Environment:Eric mitchell Direct preference optimization Python Dependencies
| Knowledge Sources | |
|---|---|
| Domains | Infrastructure |
| Last Updated | 2026-02-08 02:00 GMT |
Overview
Python 3.8+ environment with Hydra 1.3.2, HuggingFace Datasets 2.12.0, W&B 0.15.3, and supporting libraries for configuration, data loading, and experiment tracking.
Description
This environment provides the Python runtime and non-PyTorch dependencies required to run the DPO training pipeline. It includes Hydra for composable YAML-based configuration with CLI overrides, HuggingFace Datasets for downloading and caching preference datasets (Anthropic-HH, Stanford Human Preferences, StackExchange), Weights & Biases for experiment logging, and BeautifulSoup4 for HTML parsing of StackExchange data. These packages form the data and configuration layer of the training pipeline.
Usage
Use this environment for configuration management (Hydra-based config resolution and CLI overrides) and data pipeline operations (dataset downloading, caching, HTML stripping, batch iteration). Required as a prerequisite for any training or evaluation workflow.
System Requirements
| Category | Requirement | Notes |
|---|---|---|
| OS | Linux, macOS, or Windows | Cross-platform Python packages |
| Python | 3.8+ | Recommended in README |
| Network | Internet access (first run) | Required to download datasets from HuggingFace Hub; cached locally after first download |
| Disk | 10GB+ | For dataset caches (Anthropic-HH ~300MB, SHP ~2GB, SE ~10GB+) |
Dependencies
Python Packages
- `hydra-core` == 1.3.2
- `datasets` == 2.12.0
- `wandb` == 0.15.3
- `beautifulsoup4` == 4.12.2
- `ipykernel` == 6.23.1
Credentials
The following environment variables may be needed:
- `WANDB_API_KEY`: Weights & Biases API key for experiment logging. Required if `wandb.enabled=true` (default).
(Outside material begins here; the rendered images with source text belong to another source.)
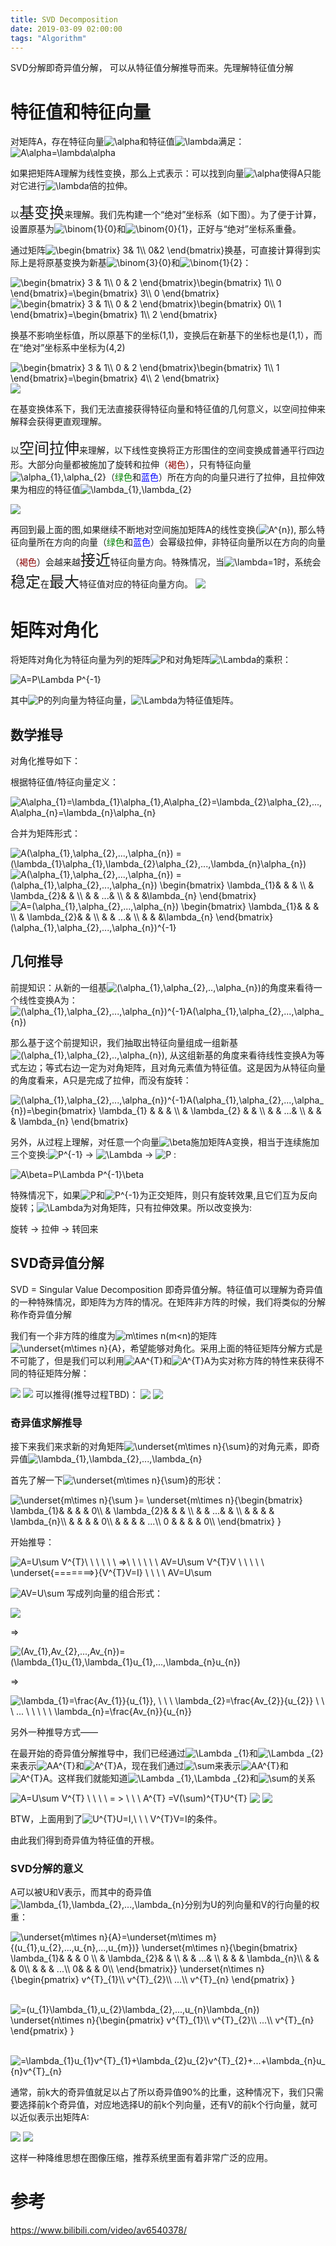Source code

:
 ```yaml
---
title: SVD Decomposition
date: 2019-03-09 02:00:00
tags: "Algorithm"
---
```


SVD分解即奇异值分解， 可以从特征值分解推导而来。先理解特征值分解

# 特征值和特征向量
对矩阵A，存在特征向量<img src="https://latex.codecogs.com/gif.latex?\alpha" title="\alpha"  style="display:inline;vertical-align:text-top;"/>和特征值<img src="https://latex.codecogs.com/gif.latex?\lambda" title="\lambda"  style="display:inline;vertical-align:text-top;"/>满足：<img src="https://latex.codecogs.com/gif.latex?A\alpha=\lambda\alpha" title="A\alpha=\lambda\alpha"  style="display:inline;vertical-align:text-top;"/>

如果把矩阵A理解为线性变换，那么上式表示：可以找到向量<img src="https://latex.codecogs.com/gif.latex?\alpha" title="\alpha"  style="display:inline;vertical-align:text-top;"/>使得A只能对它进行<img src="https://latex.codecogs.com/gif.latex?\lambda" title="\lambda"  style="display:inline;vertical-align:text-top;"/>倍的拉伸。

以<font size=5>基变换</font>来理解。我们先构建一个“绝对”坐标系（如下图）。为了便于计算，设置原基为<img src="https://latex.codecogs.com/gif.latex?\binom{1}{0}" title="\binom{1}{0}"  style="display:inline;vertical-align:text-top;"/>和<img src="https://latex.codecogs.com/gif.latex?\binom{0}{1}" title="\binom{0}{1}"  style="display:inline;vertical-align:text-top;"/>，正好与“绝对”坐标系重叠。

通过矩阵<img src="https://latex.codecogs.com/gif.latex?\begin{bmatrix}&space;3&&space;1\\&space;0&2&space;\end{bmatrix}" title="\begin{bmatrix} 3& 1\\ 0&2 \end{bmatrix}"  style="display:inline;vertical-align:text-top;"/>换基，可直接计算得到实际上是将原基变换为新基<img src="https://latex.codecogs.com/gif.latex?\binom{3}{0}" title="\binom{3}{0}"  style="display:inline;vertical-align:text-top;"/>和<img src="https://latex.codecogs.com/gif.latex?\binom{1}{2}" title="\binom{1}{2}"  style="display:inline;vertical-align:text-top;"/>：

<img src="https://latex.codecogs.com/gif.latex?\begin{bmatrix}&space;3&space;&&space;1\\&space;0&space;&&space;2&space;\end{bmatrix}\begin{bmatrix}&space;1\\&space;0&space;\end{bmatrix}=\begin{bmatrix}&space;3\\&space;0&space;\end{bmatrix}" title="\begin{bmatrix} 3 & 1\\ 0 & 2 \end{bmatrix}\begin{bmatrix} 1\\ 0 \end{bmatrix}=\begin{bmatrix} 3\\ 0 \end{bmatrix}"  style="display:inline;vertical-align:text-top;"/>

<img src="https://latex.codecogs.com/gif.latex?\begin{bmatrix}&space;3&space;&&space;1\\&space;0&space;&&space;2&space;\end{bmatrix}\begin{bmatrix}&space;0\\&space;1&space;\end{bmatrix}=\begin{bmatrix}&space;1\\&space;2&space;\end{bmatrix}" title="\begin{bmatrix} 3 & 1\\ 0 & 2 \end{bmatrix}\begin{bmatrix} 0\\ 1 \end{bmatrix}=\begin{bmatrix} 1\\ 2 \end{bmatrix}"  style="display:inline;vertical-align:text-top;"/>

换基不影响坐标值，所以原基下的坐标(1,1)，变换后在新基下的坐标也是(1,1），而在“绝对”坐标系中坐标为(4,2)

<img src="https://latex.codecogs.com/gif.latex?\begin{bmatrix}&space;3&space;&&space;1\\&space;0&space;&&space;2&space;\end{bmatrix}\begin{bmatrix}&space;1\\&space;1&space;\end{bmatrix}=\begin{bmatrix}&space;4\\&space;2&space;\end{bmatrix}" title="\begin{bmatrix} 3 & 1\\ 0 & 2 \end{bmatrix}\begin{bmatrix} 1\\ 1 \end{bmatrix}=\begin{bmatrix} 4\\ 2 \end{bmatrix}"  style="display:inline;vertical-align:text-top;"/>

<img src="https://github.com/DorianZi/algorithm_explained/raw/master/res/pic_3.png" style="display:inline;vertical-align:text-top;">

在基变换体系下，我们无法直接获得特征向量和特征值的几何意义，以空间拉伸来解释会获得更直观理解。

以<font size=5>空间拉伸</font>来理解，以下线性变换将正方形围住的空间变换成普通平行四边形。大部分向量都被施加了旋转和拉伸（<font color=#8B0000>褐色</font>），只有特征向量<img src="https://latex.codecogs.com/gif.latex?\alpha_{1},\alpha_{2}" title="\alpha_{1},\alpha_{2}"  style="display:inline;vertical-align:text-top;"/>（<font color=#008000>绿色</font>和<font color=#0000FF>蓝色</font>）所在方向的向量只进行了拉伸，且拉伸效果为相应的特征值<img src="https://latex.codecogs.com/gif.latex?\lambda_{1},\lambda_{2}" title="\lambda_{1},\lambda_{2}"  style="display:inline;vertical-align:text-top;"/>

<img src="https://github.com/DorianZi/algorithm_explained/raw/master/res/pic1.png" style="display:inline;vertical-align:text-top;">


再回到最上面的图,如果继续不断地对空间施加矩阵A的线性变换(<img src="https://latex.codecogs.com/gif.latex?A^{n}" title="A^{n}"  style="display:inline;vertical-align:text-top;"/>), 那么特征向量所在方向的向量（<font color=#008000>绿色</font>和<font color=#0000FF>蓝色</font>）会幂级拉伸，非特征向量所以在方向的向量（<font color=#8B0000>褐色</font>）会越来越<font size=5>接近</font>特征向量方向。特殊情况，当<img src="https://latex.codecogs.com/gif.latex?\lambda=1" title="\lambda=1"  style="display:inline;vertical-align:text-top;"/>时，系统会<font size=5>稳定</font>在<font size=5>最大</font>特征值对应的特征向量方向。
<img src="https://github.com/DorianZi/algorithm_explained/raw/master/res/pic4.png" style="display:inline;vertical-align:text-top;">

# 矩阵对角化
将矩阵对角化为特征向量为列的矩阵<img src="https://latex.codecogs.com/gif.latex?P" title="P"  style="display:inline;vertical-align:text-top;"/>和对角矩阵<img src="https://latex.codecogs.com/gif.latex?\Lambda" title="\Lambda"  style="display:inline;vertical-align:text-top;"/>的乘积：

<img src="https://latex.codecogs.com/gif.latex?A=P\Lambda&space;P^{-1}" title="A=P\Lambda P^{-1}"  style="display:inline;vertical-align:text-top;"/>

其中<img src="https://latex.codecogs.com/gif.latex?P" title="P"  style="display:inline;vertical-align:text-top;"/>的列向量为特征向量，<img src="https://latex.codecogs.com/gif.latex?\Lambda" title="\Lambda"  style="display:inline;vertical-align:text-top;"/>为特征值矩阵。

## 数学推导
对角化推导如下：

根据特征值/特征向量定义：

<img src="https://latex.codecogs.com/gif.latex?A\alpha_{1}=\lambda_{1}\alpha_{1},A\alpha_{2}=\lambda_{2}\alpha_{2},...,A\alpha_{n}=\lambda_{n}\alpha_{n}" title="A\alpha_{1}=\lambda_{1}\alpha_{1},A\alpha_{2}=\lambda_{2}\alpha_{2},...,A\alpha_{n}=\lambda_{n}\alpha_{n}"  style="display:inline;vertical-align:text-top;"/>

合并为矩阵形式：

<img src="https://latex.codecogs.com/gif.latex?A(\alpha_{1},\alpha_{2},...,\alpha_{n})&space;=&space;(\lambda_{1}\alpha_{1},\lambda_{2}\alpha_{2},...,\lambda_{n}\alpha_{n})" title="A(\alpha_{1},\alpha_{2},...,\alpha_{n}) = (\lambda_{1}\alpha_{1},\lambda_{2}\alpha_{2},...,\lambda_{n}\alpha_{n})"  style="display:inline;vertical-align:text-top;"/>

<img src="https://latex.codecogs.com/gif.latex?A(\alpha_{1},\alpha_{2},...,\alpha_{n})&space;=&space;(\alpha_{1},\alpha_{2},...,\alpha_{n})&space;\begin{bmatrix}&space;\lambda_{1}&&space;&&space;&&space;\\&space;&&space;\lambda_{2}&&space;&&space;\\&space;&&space;&&space;...&&space;\\&space;&&space;&&space;&\lambda_{n}&space;\end{bmatrix}" title="A(\alpha_{1},\alpha_{2},...,\alpha_{n}) = (\alpha_{1},\alpha_{2},...,\alpha_{n}) \begin{bmatrix} \lambda_{1}& & & \\ & \lambda_{2}& & \\ & & ...& \\ & & &\lambda_{n} \end{bmatrix}"  style="display:inline;vertical-align:text-top;"/>

<img src="https://latex.codecogs.com/gif.latex?A=(\alpha_{1},\alpha_{2},...,\alpha_{n})&space;\begin{bmatrix}&space;\lambda_{1}&&space;&&space;&&space;\\&space;&&space;\lambda_{2}&&space;&&space;\\&space;&&space;&&space;...&&space;\\&space;&&space;&&space;&\lambda_{n}&space;\end{bmatrix}&space;(\alpha_{1},\alpha_{2},...,\alpha_{n})^{-1}" title="A=(\alpha_{1},\alpha_{2},...,\alpha_{n}) \begin{bmatrix} \lambda_{1}& & & \\ & \lambda_{2}& & \\ & & ...& \\ & & &\lambda_{n} \end{bmatrix} (\alpha_{1},\alpha_{2},...,\alpha_{n})^{-1}"  style="display:inline;vertical-align:text-top;"/>

## 几何推导
前提知识：从新的一组基<img src="https://latex.codecogs.com/gif.latex?(\alpha_{1},\alpha_{2},..,\alpha_{n})" title="(\alpha_{1},\alpha_{2},..,\alpha_{n})"  style="display:inline;vertical-align:text-top;"/>的角度来看待一个线性变换A为：<img src="https://latex.codecogs.com/gif.latex?(\alpha_{1},\alpha_{2},...,\alpha_{n})^{-1}A(\alpha_{1},\alpha_{2},...,\alpha_{n})" title="(\alpha_{1},\alpha_{2},...,\alpha_{n})^{-1}A(\alpha_{1},\alpha_{2},...,\alpha_{n})"  style="display:inline;vertical-align:text-top;"/>

那么基于这个前提知识，我们抽取出特征向量组成一组新基<img src="https://latex.codecogs.com/gif.latex?(\alpha_{1},\alpha_{2},..,\alpha_{n})" title="(\alpha_{1},\alpha_{2},..,\alpha_{n})"  style="display:inline;vertical-align:text-top;"/>, 从这组新基的角度来看待线性变换A为等式左边；等式右边一定为对角矩阵，且对角元素值为特征值。这是因为从特征向量的角度看来，A只是完成了拉伸，而没有旋转：

<img src="https://latex.codecogs.com/gif.latex?(\alpha_{1},\alpha_{2},...,\alpha_{n})^{-1}A(\alpha_{1},\alpha_{2},...,\alpha_{n})=\begin{bmatrix}&space;\lambda_{1}&space;&&space;&&space;&&space;\\&space;&&space;\lambda_{2}&space;&&space;&&space;\\&space;&&space;&&space;...&&space;\\&space;&&space;&&space;&&space;\lambda_{n}&space;\end{bmatrix}" title="(\alpha_{1},\alpha_{2},...,\alpha_{n})^{-1}A(\alpha_{1},\alpha_{2},...,\alpha_{n})=\begin{bmatrix} \lambda_{1} & & & \\ & \lambda_{2} & & \\ & & ...& \\ & & & \lambda_{n} \end{bmatrix}"  style="display:inline;vertical-align:text-top;"/>

另外，从过程上理解，对任意一个向量<img src="https://latex.codecogs.com/gif.latex?\beta" title="\beta"  style="display:inline;vertical-align:text-top;"/>施加矩阵A变换，相当于连续施加三个变换:<img src="https://latex.codecogs.com/gif.latex?P^{-1}" title="P^{-1}"  style="display:inline;vertical-align:text-top;"/> -> <img src="https://latex.codecogs.com/gif.latex?\Lambda" title="\Lambda"  style="display:inline;vertical-align:text-top;"/> -> <img src="https://latex.codecogs.com/gif.latex?P" title="P"  style="display:inline;vertical-align:text-top;"/> :

<img src="https://latex.codecogs.com/gif.latex?A\beta=P\Lambda&space;P^{-1}\beta" title="A\beta=P\Lambda P^{-1}\beta"  style="display:inline;vertical-align:text-top;"/>


特殊情况下，如果<img src="https://latex.codecogs.com/gif.latex?P" title="P"  style="display:inline;vertical-align:text-top;"/>和<img src="https://latex.codecogs.com/gif.latex?P^{-1}" title="P^{-1}"  style="display:inline;vertical-align:text-top;"/>为正交矩阵，则只有旋转效果,且它们互为反向旋转；<img src="https://latex.codecogs.com/gif.latex?\Lambda" title="\Lambda"  style="display:inline;vertical-align:text-top;"/>为对角矩阵，只有拉伸效果。所以改变换为:

旋转 -> 拉伸 -> 转回来 


## SVD奇异值分解
SVD = Singular Value Decomposition 即奇异值分解。特征值可以理解为奇异值的一种特殊情况，即矩阵为方阵的情况。在矩阵非方阵的时候，我们将类似的分解称作奇异值分解

我们有一个非方阵的维度为<img src="https://latex.codecogs.com/gif.latex?m\times&space;n(m<n)" title="m\times n(m<n)"  style="display:inline;vertical-align:text-top;"/>的矩阵<img src="https://latex.codecogs.com/gif.latex?\underset{m\times&space;n}{A}" title="\underset{m\times n}{A}"  style="display:inline;vertical-align:text-top;"/>，希望能够对角化。采用上面的特征矩阵分解方式是不可能了，但是我们可以利用<img src="https://latex.codecogs.com/gif.latex?AA^{T}" title="AA^{T}"  style="display:inline;vertical-align:text-top;"/>和<img src="https://latex.codecogs.com/gif.latex?A^{T}A" title="A^{T}A"  style="display:inline;vertical-align:text-top;"/>为实对称方阵的特性来获得不同的特征矩阵分解：

<img src="https://latex.codecogs.com/gif.latex?\underset{m\times&space;n}{A}\underset{n\times&space;m}{A^{T}}=\underset{m\times&space;m}{U}\underset{m\times&space;m}{\Lambda&space;_{2}}\underset{m\times&space;m}{U^{-1}}=\underset{m\times&space;m}{U}\underset{m\times&space;m}{\Lambda&space;_{2}}\underset{m\times&space;m}{U^{T}}">

<img src="https://latex.codecogs.com/gif.latex?\underset{n\times&space;m}{A^{T}}\underset{m\times&space;n}{A}=\underset{n\times&space;n}{V}\underset{n\times&space;n}{\Lambda&space;_{1}}\underset{n\times&space;n}{V^{-1}}=\underset{n\times&space;n}{V}\underset{n\times&space;n}{\Lambda&space;_{1}}\underset{n\times&space;n}{V^{T}}">
可以推得(推导过程TBD)：

<img src="https://latex.codecogs.com/gif.latex?\underset{m\times&space;n}{A}=\underset{m\times&space;m}{U}\underset{m\times&space;n}{\sum}\underset{n\times&space;n}{V^{T}}" style="display:inline;vertical-align:text-top;">

<img src="https://github.com/DorianZi/algorithm_explained/blob/master/res/SVD_graph.png?raw=true" style="display:inline;vertical-align:text-top;">


### 奇异值求解推导
接下来我们来求新的对角矩阵<img src="https://latex.codecogs.com/gif.latex?\underset{m\times&space;n}{\sum}" title="\underset{m\times n}{\sum}"  style="display:inline;vertical-align:text-top;"/>的对角元素，即奇异值<img src="https://latex.codecogs.com/gif.latex?\lambda_{1},\lambda_{2},...,\lambda_{n}" title="\lambda_{1},\lambda_{2},...,\lambda_{n}"  style="display:inline;vertical-align:text-top;"/>

首先了解一下<img src="https://latex.codecogs.com/gif.latex?\underset{m\times&space;n}{\sum}" title="\underset{m\times n}{\sum}"  style="display:inline;vertical-align:text-top;"/>的形状：

<img src="https://latex.codecogs.com/gif.latex?\underset{m\times&space;n}{\sum&space;}=&space;\underset{m\times&space;n}{\begin{bmatrix}&space;\lambda_{1}&&space;&&space;&&space;&&space;0\\&space;&&space;\lambda_{2}&&space;&&space;&&space;\\&space;&&space;&&space;...&&space;&&space;\\&space;&&space;&&space;&&space;&&space;\lambda_{n}\\&space;&&space;&&space;&&space;&&space;0\\&space;&&space;&&space;&&space;&&space;...\\&space;0&space;&&space;&&space;&&space;&&space;0\\&space;\end{bmatrix}&space;}" title="\underset{m\times n}{\sum }= \underset{m\times n}{\begin{bmatrix} \lambda_{1}& & & & 0\\ & \lambda_{2}& & & \\ & & ...& & \\ & & & & \lambda_{n}\\ & & & & 0\\ & & & & ...\\ 0 & & & & 0\\ \end{bmatrix} }"  style="display:inline;vertical-align:text-top;"/>

开始推导：

<img src="https://latex.codecogs.com/gif.latex?A=U\sum&space;V^{T}\&space;\&space;\&space;\&space;\&space;\&space;=>\&space;\&space;\&space;\&space;\&space;\&space;AV=U\sum&space;V^{T}V&space;\&space;\&space;\&space;\&space;\&space;\underset{=======>}{V^{T}V=I}&space;\&space;\&space;\&space;\&space;AV=U\sum" title="A=U\sum V^{T}\ \ \ \ \ \ =>\ \ \ \ \ \ AV=U\sum V^{T}V \ \ \ \ \ \underset{=======>}{V^{T}V=I} \ \ \ \ AV=U\sum"  style="display:inline;vertical-align:text-top;"/>

<img src="https://latex.codecogs.com/gif.latex?AV=U\sum" title="AV=U\sum"  style="display:inline;vertical-align:text-top;"/> 写成列向量的组合形式：

<img src="https://latex.codecogs.com/gif.latex?A(v_{1},v_{2},...,v_{n})=(u_{1},u_{2},...,u_{n},...,u_{m})&space;\underset{m\times&space;n}{\begin{bmatrix}&space;\lambda_{1}&&space;&&space;&&space;&&space;0\\&space;&&space;\lambda_{2}&&space;&&space;&&space;\\&space;&&space;&&space;...&&space;&&space;\\&space;&&space;&&space;&&space;&&space;\lambda_{n}\\&space;&&space;&&space;&&space;&&space;0\\&space;&&space;&&space;&&space;&&space;...\\&space;0&space;&&space;&&space;&&space;&&space;0\\&space;\end{bmatrix}&space;}" style="display:inline;vertical-align:text-top;">

=>

<img src="https://latex.codecogs.com/gif.latex?(Av_{1},Av_{2},...,Av_{n})=(\lambda_{1}u_{1},\lambda_{1}u_{1},...,\lambda_{n}u_{n})" title="(Av_{1},Av_{2},...,Av_{n})=(\lambda_{1}u_{1},\lambda_{1}u_{1},...,\lambda_{n}u_{n})"  style="display:inline;vertical-align:text-top;"/>

=>

<img src="https://latex.codecogs.com/gif.latex?\lambda_{1}=\frac{Av_{1}}{u_{1}},&space;\&space;\&space;\&space;\lambda_{2}=\frac{Av_{2}}{u_{2}}&space;\&space;\&space;\&space;...&space;\&space;\&space;\&space;\&space;\&space;\lambda_{n}=\frac{Av_{n}}{u_{n}}" title="\lambda_{1}=\frac{Av_{1}}{u_{1}}, \ \ \ \lambda_{2}=\frac{Av_{2}}{u_{2}} \ \ \ ... \ \ \ \ \ \lambda_{n}=\frac{Av_{n}}{u_{n}}"  style="display:inline;vertical-align:text-top;"/>

另外一种推导方式——

在最开始的奇异值分解推导中，我们已经通过<img src="https://latex.codecogs.com/gif.latex?\Lambda&space;_{1}" title="\Lambda _{1}"  style="display:inline;vertical-align:text-top;"/>和<img src="https://latex.codecogs.com/gif.latex?\Lambda&space;_{2}" title="\Lambda _{2}"  style="display:inline;vertical-align:text-top;"/>来表示<img src="https://latex.codecogs.com/gif.latex?AA^{T}" title="AA^{T}"  style="display:inline;vertical-align:text-top;"/>和<img src="https://latex.codecogs.com/gif.latex?A^{T}A" title="A^{T}A"  style="display:inline;vertical-align:text-top;"/>，现在我们通过<img src="https://latex.codecogs.com/gif.latex?\sum" title="\sum"  style="display:inline;vertical-align:text-top;"/>来表示<img src="https://latex.codecogs.com/gif.latex?AA^{T}" title="AA^{T}"  style="display:inline;vertical-align:text-top;"/>和<img src="https://latex.codecogs.com/gif.latex?A^{T}A" title="A^{T}A"  style="display:inline;vertical-align:text-top;"/>。这样我们就能知道<img src="https://latex.codecogs.com/gif.latex?\Lambda&space;_{1},\Lambda&space;_{2}" title="\Lambda _{1},\Lambda _{2}"  style="display:inline;vertical-align:text-top;"/>和<img src="https://latex.codecogs.com/gif.latex?\sum" title="\sum"  style="display:inline;vertical-align:text-top;"/>的关系

<img src="https://latex.codecogs.com/gif.latex?A=U\sum&space;V^{T}&space;\&space;\&space;\&space;\&space;=&space;>&space;\&space;\&space;\&space;A^{T}&space;=V(\sum)^{T}U^{T}" title="A=U\sum V^{T} \ \ \ \ = > \ \ \ A^{T} =V(\sum)^{T}U^{T}"  style="display:inline;vertical-align:text-top;"/>

<img src="https://latex.codecogs.com/gif.latex?AA^{T}=U\sum&space;V^{T}V(\sum)^{T}U^{T}&space;=U&space;\underset{m\times&space;m}{\begin{bmatrix}&space;\lambda_{1}^{2}&&space;&&space;&&space;&&space;&&space;&0&space;\\&space;&&space;\lambda_{1}^{2}&&space;&&space;&&space;&&space;&&space;\\&space;&&space;&&space;...&&space;&&space;&&space;&&space;\\&space;&&space;&&space;&&space;\lambda_{n}^{2}&&space;&&space;&\\&space;&&space;&&space;&&space;&&space;0&&space;&\\&space;&&space;&&space;&&space;&&space;&&space;...&\\&space;0&space;&&space;&&space;&&space;&&space;&&space;&0\\&space;\end{bmatrix}}U^{T}"  style="display:inline;vertical-align:text-top;"/>

<img src="https://latex.codecogs.com/gif.latex?A^{T}A=V(\sum)^{T}U^{T}U\sum&space;V^{T}&space;=V&space;\underset{n\times&space;n}{\begin{bmatrix}&space;\lambda_{1}^{2}&&space;&&space;&&space;\\&space;&&space;\lambda_{1}^{2}&&space;&&space;\\&space;&&space;&&space;...&&space;\\&space;&&space;&&space;&&space;\lambda_{n}^{2}&space;\end{bmatrix}}V^{T}"  style="display:inline;vertical-align:text-top;"/>

BTW，上面用到了<img src="https://latex.codecogs.com/gif.latex?U^{T}U=I,\&space;V^{T}V=I" title="U^{T}U=I,\ \ \ V^{T}V=I"  style="display:inline;vertical-align:text-top;"/>的条件。

由此我们得到奇异值为特征值的开根。

### SVD分解的意义

A可以被U和V表示，而其中的奇异值<img src="https://latex.codecogs.com/gif.latex?\lambda_{1},\lambda_{2},...,\lambda_{n}" title="\lambda_{1},\lambda_{2},...,\lambda_{n}"  style="display:inline;vertical-align:text-top;"/>分别为U的列向量和V的行向量的权重：

<img src="https://latex.codecogs.com/gif.latex?\underset{m\times&space;n}{A}=\underset{m\times&space;m}{(u_{1},u_{2},...,u_{n},...,u_{m})}&space;\underset{m\times&space;n}{\begin{bmatrix}&space;\lambda_{1}&&space;&&space;&&space;0&space;\\&space;&&space;\lambda_{2}&&space;&&space;\\&space;&&space;&&space;...&&space;\\&space;&&space;&&space;&&space;\lambda_{n}\\&space;&&space;&&space;&&space;0\\&space;&&space;&&space;&&space;...\\&space;0&&space;&&space;&&space;0\\&space;\end{bmatrix}}&space;\underset{n\times&space;n}{\begin{pmatrix}&space;v^{T}_{1}\\&space;v^{T}_{2}\\&space;...\\&space;v^{T}_{n}&space;\end{pmatrix}&space;}" title="\underset{m\times n}{A}=\underset{m\times m}{(u_{1},u_{2},...,u_{n},...,u_{m})} \underset{m\times n}{\begin{bmatrix} \lambda_{1}& & & 0 \\ & \lambda_{2}& & \\ & & ...& \\ & & & \lambda_{n}\\ & & & 0\\ & & & ...\\ 0& & & 0\\ \end{bmatrix}} \underset{n\times n}{\begin{pmatrix} v^{T}_{1}\\ v^{T}_{2}\\ ...\\ v^{T}_{n} \end{pmatrix} }"  style="display:inline;vertical-align:text-top;"/>

&nbsp;&nbsp;&nbsp;&nbsp;&nbsp;&nbsp;&nbsp;&nbsp;<img src="https://latex.codecogs.com/gif.latex?=(u_{1}\lambda_{1},u_{2}\lambda_{2},...,u_{n}\lambda_{n})&space;\underset{n\times&space;n}{\begin{pmatrix}&space;v^{T}_{1}\\&space;v^{T}_{2}\\&space;...\\&space;v^{T}_{n}&space;\end{pmatrix}&space;}" title="=(u_{1}\lambda_{1},u_{2}\lambda_{2},...,u_{n}\lambda_{n}) \underset{n\times n}{\begin{pmatrix} v^{T}_{1}\\ v^{T}_{2}\\ ...\\ v^{T}_{n} \end{pmatrix} }"  style="display:inline;vertical-align:text-top;"/>

&nbsp;&nbsp;&nbsp;&nbsp;&nbsp;&nbsp;&nbsp;&nbsp;<img src="https://latex.codecogs.com/gif.latex?=\lambda_{1}u_{1}v^{T}_{1}&plus;\lambda_{2}u_{2}v^{T}_{2}&plus;...&plus;\lambda_{n}u_{n}v^{T}_{n}" title="=\lambda_{1}u_{1}v^{T}_{1}+\lambda_{2}u_{2}v^{T}_{2}+...+\lambda_{n}u_{n}v^{T}_{n}"  style="display:inline;vertical-align:text-top;"/>

通常，前k大的奇异值就足以占了所以奇异值90%的比重，这种情况下，我们只需要选择前k个奇异值，对应地选择U的前k个列向量，还有V的前k个行向量，就可以近似表示出矩阵A:

<img src="https://latex.codecogs.com/gif.latex?\underset{m\times&space;n}{\tilde{A}}=\underset{m\times&space;k}{(u_{1},u_{2},...,u_{k})}&space;\underset{k\times&space;k}{\begin{bmatrix}&space;\lambda_{1}&&space;&&space;&&space;0&space;\\&space;&&space;\lambda_{2}&&space;&&space;\\&space;&&space;&&space;...&&space;\\&space;&&space;&&space;&&space;\lambda_{k}\end{bmatrix}}&space;\underset{k\times&space;n}{\begin{pmatrix}&space;v^{T}_{1}\\&space;v^{T}_{2}\\&space;...\\&space;v^{T}_{k}&space;\end{pmatrix}&space;}" style="display:inline;vertical-align:text-top;">

<img src="https://github.com/DorianZi/algorithm_explained/raw/master/res/svd_cut.png" style="display:inline;vertical-align:text-top;">

这样一种降维思想在图像压缩，推荐系统里面有着非常广泛的应用。


# 参考
https://www.bilibili.com/video/av6540378/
- `WANDB_CACHE_DIR`: Set automatically by code (train.py:L31) to local cache directory.
Quick Install
# Create virtual environment (recommended)
python3 -m venv env
source env/bin/activate
# Install all dependencies
pip install -r requirements.txt
# Or install individually
pip install hydra-core==1.3.2 datasets==2.12.0 wandb==0.15.3 beautifulsoup4==4.12.2 ipykernel==6.23.1
Code Evidence
Hydra configuration entry point in `train.py:48-53`:
@hydra.main(version_base=None, config_path="config", config_name="config")
def main(config: DictConfig):
"""Main entry point for training."""
OmegaConf.resolve(config)
missing_keys: Set[str] = OmegaConf.missing_keys(config)
if missing_keys:
raise ValueError(f"Got missing keys in config:\n{missing_keys}")
Dataset loading via HuggingFace Datasets in `preference_datasets.py:141-142`:
print(f'Loading HH dataset ({split} split) from Huggingface...')
dataset = datasets.load_dataset('Anthropic/hh-rlhf', split=split, cache_dir=cache_dir)
W&B initialization in `train.py:30-38`:
if rank == 0 and config.wandb.enabled:
os.environ['WANDB_CACHE_DIR'] = get_local_dir(config.local_dirs)
wandb.init(
entity=config.wandb.entity,
project=config.wandb.project,
config=OmegaConf.to_container(config),
dir=get_local_dir(config.local_dirs),
name=config.exp_name,
)
BeautifulSoup HTML stripping for StackExchange data in `preference_datasets.py:23-43`:
def strip_html_tags(html_string):
"""Strip HTML tags from a string, except for <code> tags."""
soup = BeautifulSoup(html_string, 'html.parser')
text = []
for element in soup.children:
if isinstance(element, NavigableString):
continue
if element.name == 'p':
text.append(''.join(child.string for child in element.children if isinstance(child, NavigableString)))
Common Errors
| Error Message | Cause | Solution |
|---|---|---|
| `ValueError: Got missing keys in config` | Required Hydra config keys not provided | Pass all required keys via CLI overrides (e.g., `exp_name=my_experiment`) |
| `wandb.errors.UsageError: api_key not configured` | W&B API key not set | Run `wandb login` or set `WANDB_API_KEY`, or disable with `wandb.enabled=false` |
| `ConnectionError: Couldn't reach HuggingFace Hub` | No internet access for dataset download | Ensure network access or pre-download datasets to `cache_dir` |
Compatibility Notes
- Debug Mode: Setting `debug=true` disables W&B logging and model checkpointing (train.py:L27-28).
- Local Dirs: The code tries directories in order from `config.local_dirs` (default: `/scr-ssd`, `/scr`, `.cache`) and uses the first one that exists.
- Dataset Caching: All datasets are cached locally after first download. Cache location is determined by `local_dirs` config.